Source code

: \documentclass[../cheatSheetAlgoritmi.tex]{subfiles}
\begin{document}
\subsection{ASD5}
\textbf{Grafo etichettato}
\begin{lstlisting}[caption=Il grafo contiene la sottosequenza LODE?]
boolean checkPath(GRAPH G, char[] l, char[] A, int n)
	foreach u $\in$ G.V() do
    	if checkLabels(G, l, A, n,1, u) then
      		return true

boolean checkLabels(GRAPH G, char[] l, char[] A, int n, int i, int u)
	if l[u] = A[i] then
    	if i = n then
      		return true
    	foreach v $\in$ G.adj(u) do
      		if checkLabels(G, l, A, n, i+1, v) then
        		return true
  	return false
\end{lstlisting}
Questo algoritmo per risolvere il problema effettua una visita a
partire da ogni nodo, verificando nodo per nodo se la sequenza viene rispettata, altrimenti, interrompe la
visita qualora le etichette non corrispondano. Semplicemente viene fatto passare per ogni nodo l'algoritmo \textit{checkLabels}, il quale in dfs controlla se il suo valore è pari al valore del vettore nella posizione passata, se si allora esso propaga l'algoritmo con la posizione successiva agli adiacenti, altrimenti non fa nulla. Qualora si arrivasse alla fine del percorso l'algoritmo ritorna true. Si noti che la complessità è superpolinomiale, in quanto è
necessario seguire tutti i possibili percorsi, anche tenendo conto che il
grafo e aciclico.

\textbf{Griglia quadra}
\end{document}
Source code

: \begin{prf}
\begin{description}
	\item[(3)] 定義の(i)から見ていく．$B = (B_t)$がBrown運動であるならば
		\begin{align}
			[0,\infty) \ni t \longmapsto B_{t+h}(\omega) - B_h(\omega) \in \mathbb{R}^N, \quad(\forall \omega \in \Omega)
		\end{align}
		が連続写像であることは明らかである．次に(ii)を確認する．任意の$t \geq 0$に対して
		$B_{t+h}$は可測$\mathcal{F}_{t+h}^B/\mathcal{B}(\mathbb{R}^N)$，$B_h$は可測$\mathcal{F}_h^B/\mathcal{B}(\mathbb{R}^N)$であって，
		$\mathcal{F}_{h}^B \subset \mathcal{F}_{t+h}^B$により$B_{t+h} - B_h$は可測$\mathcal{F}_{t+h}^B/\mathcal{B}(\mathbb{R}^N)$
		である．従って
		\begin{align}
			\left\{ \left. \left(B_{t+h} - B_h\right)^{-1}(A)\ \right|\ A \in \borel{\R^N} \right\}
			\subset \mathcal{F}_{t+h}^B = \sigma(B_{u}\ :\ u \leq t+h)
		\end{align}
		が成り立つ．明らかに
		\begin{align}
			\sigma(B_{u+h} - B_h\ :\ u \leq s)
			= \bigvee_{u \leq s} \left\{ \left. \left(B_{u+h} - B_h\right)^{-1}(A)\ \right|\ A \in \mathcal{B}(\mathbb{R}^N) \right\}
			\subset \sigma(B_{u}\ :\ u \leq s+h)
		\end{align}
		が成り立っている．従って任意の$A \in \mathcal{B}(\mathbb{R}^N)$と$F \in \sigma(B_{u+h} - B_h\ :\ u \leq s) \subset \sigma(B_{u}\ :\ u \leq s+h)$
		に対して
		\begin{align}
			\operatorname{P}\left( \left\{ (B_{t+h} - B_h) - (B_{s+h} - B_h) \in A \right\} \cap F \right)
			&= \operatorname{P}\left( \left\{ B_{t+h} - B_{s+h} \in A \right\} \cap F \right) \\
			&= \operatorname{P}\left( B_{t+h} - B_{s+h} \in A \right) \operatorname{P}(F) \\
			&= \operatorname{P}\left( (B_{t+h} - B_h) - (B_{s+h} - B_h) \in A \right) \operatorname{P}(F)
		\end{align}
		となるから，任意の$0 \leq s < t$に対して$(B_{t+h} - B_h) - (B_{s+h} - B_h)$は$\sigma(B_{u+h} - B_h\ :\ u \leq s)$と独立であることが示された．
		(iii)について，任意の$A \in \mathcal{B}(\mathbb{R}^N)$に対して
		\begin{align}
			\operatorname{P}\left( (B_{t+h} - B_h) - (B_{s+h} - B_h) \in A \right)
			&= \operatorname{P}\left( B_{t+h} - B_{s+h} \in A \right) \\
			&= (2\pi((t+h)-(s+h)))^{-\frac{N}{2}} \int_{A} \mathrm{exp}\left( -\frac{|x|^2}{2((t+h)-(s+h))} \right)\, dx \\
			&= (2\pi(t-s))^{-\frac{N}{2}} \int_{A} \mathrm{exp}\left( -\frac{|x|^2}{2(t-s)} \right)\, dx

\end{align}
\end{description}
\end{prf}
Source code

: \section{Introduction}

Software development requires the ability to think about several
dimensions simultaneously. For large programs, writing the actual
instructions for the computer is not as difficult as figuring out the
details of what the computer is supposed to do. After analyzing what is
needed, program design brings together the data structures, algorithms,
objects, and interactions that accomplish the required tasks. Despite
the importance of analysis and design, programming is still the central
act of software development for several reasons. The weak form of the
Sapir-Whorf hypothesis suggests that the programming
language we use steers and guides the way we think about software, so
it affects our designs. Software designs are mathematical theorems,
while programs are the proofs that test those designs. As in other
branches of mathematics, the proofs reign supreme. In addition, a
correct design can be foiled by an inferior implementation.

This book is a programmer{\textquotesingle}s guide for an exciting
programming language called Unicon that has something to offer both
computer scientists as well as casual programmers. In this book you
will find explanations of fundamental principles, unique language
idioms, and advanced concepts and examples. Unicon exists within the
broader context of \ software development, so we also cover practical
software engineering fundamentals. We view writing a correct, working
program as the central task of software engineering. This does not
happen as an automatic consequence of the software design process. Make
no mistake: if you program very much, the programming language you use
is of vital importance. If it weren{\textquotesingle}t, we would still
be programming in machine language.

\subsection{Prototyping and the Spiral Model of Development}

= TASK DIRECTIONS =
Retype the records in full, keeping every word as it is.

= SOLUTION TO THIS TASK =
Source code

: \documentclass[../cheatSheetAlgoritmi.tex]{subfiles}
\begin{document}
\subsection{ASD5}
\textbf{Grafo etichettato}
\begin{lstlisting}[caption=Il grafo contiene la sottosequenza LODE?]
boolean checkPath(GRAPH G, char[] l, char[] A, int n)
	foreach u $\in$ G.V() do
    	if checkLabels(G, l, A, n,1, u) then
      		return true

boolean checkLabels(GRAPH G, char[] l, char[] A, int n, int i, int u)
	if l[u] = A[i] then
    	if i = n then
      		return true
    	foreach v $\in$ G.adj(u) do
      		if checkLabels(G, l, A, n, i+1, v) then
        		return true
  	return false
\end{lstlisting}
Questo algoritmo per risolvere il problema effettua una visita a
partire da ogni nodo, verificando nodo per nodo se la sequenza viene rispettata, altrimenti, interrompe la
visita qualora le etichette non corrispondano. Semplicemente viene fatto passare per ogni nodo l'algoritmo \textit{checkLabels}, il quale in dfs controlla se il suo valore è pari al valore del vettore nella posizione passata, se si allora esso propaga l'algoritmo con la posizione successiva agli adiacenti, altrimenti non fa nulla. Qualora si arrivasse alla fine del percorso l'algoritmo ritorna true. Si noti che la complessità è superpolinomiale, in quanto è
necessario seguire tutti i possibili percorsi, anche tenendo conto che il
grafo e aciclico.

\textbf{Griglia quadra}
\end{document}
Source code

: \begin{prf}
\begin{description}
	\item[(3)] 定義の(i)から見ていく．$B = (B_t)$がBrown運動であるならば
		\begin{align}
			[0,\infty) \ni t \longmapsto B_{t+h}(\omega) - B_h(\omega) \in \mathbb{R}^N, \quad(\forall \omega \in \Omega)
		\end{align}
		が連続写像であることは明らかである．次に(ii)を確認する．任意の$t \geq 0$に対して
		$B_{t+h}$は可測$\mathcal{F}_{t+h}^B/\mathcal{B}(\mathbb{R}^N)$，$B_h$は可測$\mathcal{F}_h^B/\mathcal{B}(\mathbb{R}^N)$であって，
		$\mathcal{F}_{h}^B \subset \mathcal{F}_{t+h}^B$により$B_{t+h} - B_h$は可測$\mathcal{F}_{t+h}^B/\mathcal{B}(\mathbb{R}^N)$
		である．従って
		\begin{align}
			\left\{ \left. \left(B_{t+h} - B_h\right)^{-1}(A)\ \right|\ A \in \borel{\R^N} \right\}
			\subset \mathcal{F}_{t+h}^B = \sigma(B_{u}\ :\ u \leq t+h)
		\end{align}
		が成り立つ．明らかに
		\begin{align}
			\sigma(B_{u+h} - B_h\ :\ u \leq s)
			= \bigvee_{u \leq s} \left\{ \left. \left(B_{u+h} - B_h\right)^{-1}(A)\ \right|\ A \in \mathcal{B}(\mathbb{R}^N) \right\}
			\subset \sigma(B_{u}\ :\ u \leq s+h)
		\end{align}
		が成り立っている．従って任意の$A \in \mathcal{B}(\mathbb{R}^N)$と$F \in \sigma(B_{u+h} - B_h\ :\ u \leq s) \subset \sigma(B_{u}\ :\ u \leq s+h)$
		に対して
		\begin{align}
			\operatorname{P}\left( \left\{ (B_{t+h} - B_h) - (B_{s+h} - B_h) \in A \right\} \cap F \right)
			&= \operatorname{P}\left( \left\{ B_{t+h} - B_{s+h} \in A \right\} \cap F \right) \\
			&= \operatorname{P}\left( B_{t+h} - B_{s+h} \in A \right) \operatorname{P}(F) \\
			&= \operatorname{P}\left( (B_{t+h} - B_h) - (B_{s+h} - B_h) \in A \right) \operatorname{P}(F)
		\end{align}
		となるから，任意の$0 \leq s < t$に対して$(B_{t+h} - B_h) - (B_{s+h} - B_h)$は$\sigma(B_{u+h} - B_h\ :\ u \leq s)$と独立であることが示された．
		(iii)について，任意の$A \in \mathcal{B}(\mathbb{R}^N)$に対して
		\begin{align}
			\operatorname{P}\left( (B_{t+h} - B_h) - (B_{s+h} - B_h) \in A \right)
			&= \operatorname{P}\left( B_{t+h} - B_{s+h} \in A \right) \\
			&= (2\pi((t+h)-(s+h)))^{-\frac{N}{2}} \int_{A} \mathrm{exp}\left( -\frac{|x|^2}{2((t+h)-(s+h))} \right)\, dx \\
			&= (2\pi(t-s))^{-\frac{N}{2}} \int_{A} \mathrm{exp}\left( -\frac{|x|^2}{2(t-s)} \right)\, dx

\end{align}
\end{description}
\end{prf}
Source code

: \section{Introduction}

Software development requires the ability to think about several
dimensions simultaneously. For large programs, writing the actual
instructions for the computer is not as difficult as figuring out the
details of what the computer is supposed to do. After analyzing what is
needed, program design brings together the data structures, algorithms,
objects, and interactions that accomplish the required tasks. Despite
the importance of analysis and design, programming is still the central
act of software development for several reasons. The weak form of the
Sapir-Whorf hypothesis suggests that the programming
language we use steers and guides the way we think about software, so
it affects our designs. Software designs are mathematical theorems,
while programs are the proofs that test those designs. As in other
branches of mathematics, the proofs reign supreme. In addition, a
correct design can be foiled by an inferior implementation.

This book is a programmer{\textquotesingle}s guide for an exciting
programming language called Unicon that has something to offer both
computer scientists as well as casual programmers. In this book you
will find explanations of fundamental principles, unique language
idioms, and advanced concepts and examples. Unicon exists within the
broader context of \ software development, so we also cover practical
software engineering fundamentals. We view writing a correct, working
program as the central task of software engineering. This does not
happen as an automatic consequence of the software design process. Make
no mistake: if you program very much, the programming language you use
is of vital importance. If it weren{\textquotesingle}t, we would still
be programming in machine language.

\subsection{Prototyping and the Spiral Model of Development}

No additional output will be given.